# TASK REQUIREMENTS
Transcribe each record exactly. Include every one.
======== DATA SHOWN ========
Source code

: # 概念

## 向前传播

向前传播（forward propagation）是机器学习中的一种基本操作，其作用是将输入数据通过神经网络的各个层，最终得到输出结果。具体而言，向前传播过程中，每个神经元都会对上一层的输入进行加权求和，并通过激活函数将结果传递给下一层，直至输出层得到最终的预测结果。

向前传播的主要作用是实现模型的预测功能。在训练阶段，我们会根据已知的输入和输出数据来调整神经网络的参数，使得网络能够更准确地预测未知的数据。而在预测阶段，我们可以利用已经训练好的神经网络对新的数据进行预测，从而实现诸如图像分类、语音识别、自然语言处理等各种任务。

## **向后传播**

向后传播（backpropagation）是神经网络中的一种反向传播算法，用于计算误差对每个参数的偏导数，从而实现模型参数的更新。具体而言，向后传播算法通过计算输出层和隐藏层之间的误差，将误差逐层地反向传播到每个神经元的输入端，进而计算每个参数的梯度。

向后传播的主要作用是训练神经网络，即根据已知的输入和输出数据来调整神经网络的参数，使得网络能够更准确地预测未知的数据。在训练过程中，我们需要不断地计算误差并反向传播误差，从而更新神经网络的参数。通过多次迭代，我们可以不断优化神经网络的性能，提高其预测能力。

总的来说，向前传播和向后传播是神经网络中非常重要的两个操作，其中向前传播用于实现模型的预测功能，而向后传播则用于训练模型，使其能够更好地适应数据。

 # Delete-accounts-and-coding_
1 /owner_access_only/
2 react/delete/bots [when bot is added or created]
========
# EXPECTED ANSWER
Source code

: # 概念

## 向前传播

向前传播（forward propagation）是机器学习中的一种基本操作，其作用是将输入数据通过神经网络的各个层，最终得到输出结果。具体而言，向前传播过程中，每个神经元都会对上一层的输入进行加权求和，并通过激活函数将结果传递给下一层，直至输出层得到最终的预测结果。

向前传播的主要作用是实现模型的预测功能。在训练阶段，我们会根据已知的输入和输出数据来调整神经网络的参数，使得网络能够更准确地预测未知的数据。而在预测阶段，我们可以利用已经训练好的神经网络对新的数据进行预测，从而实现诸如图像分类、语音识别、自然语言处理等各种任务。

## **向后传播**

向后传播（backpropagation）是神经网络中的一种反向传播算法，用于计算误差对每个参数的偏导数，从而实现模型参数的更新。具体而言，向后传播算法通过计算输出层和隐藏层之间的误差，将误差逐层地反向传播到每个神经元的输入端，进而计算每个参数的梯度。

向后传播的主要作用是训练神经网络，即根据已知的输入和输出数据来调整神经网络的参数，使得网络能够更准确地预测未知的数据。在训练过程中，我们需要不断地计算误差并反向传播误差，从而更新神经网络的参数。通过多次迭代，我们可以不断优化神经网络的性能，提高其预测能力。

总的来说，向前传播和向后传播是神经网络中非常重要的两个操作，其中向前传播用于实现模型的预测功能，而向后传播则用于训练模型，使其能够更好地适应数据。

 # Delete-accounts-and-coding_
1 /owner_access_only/
2 react/delete/bots [when bot is added or created]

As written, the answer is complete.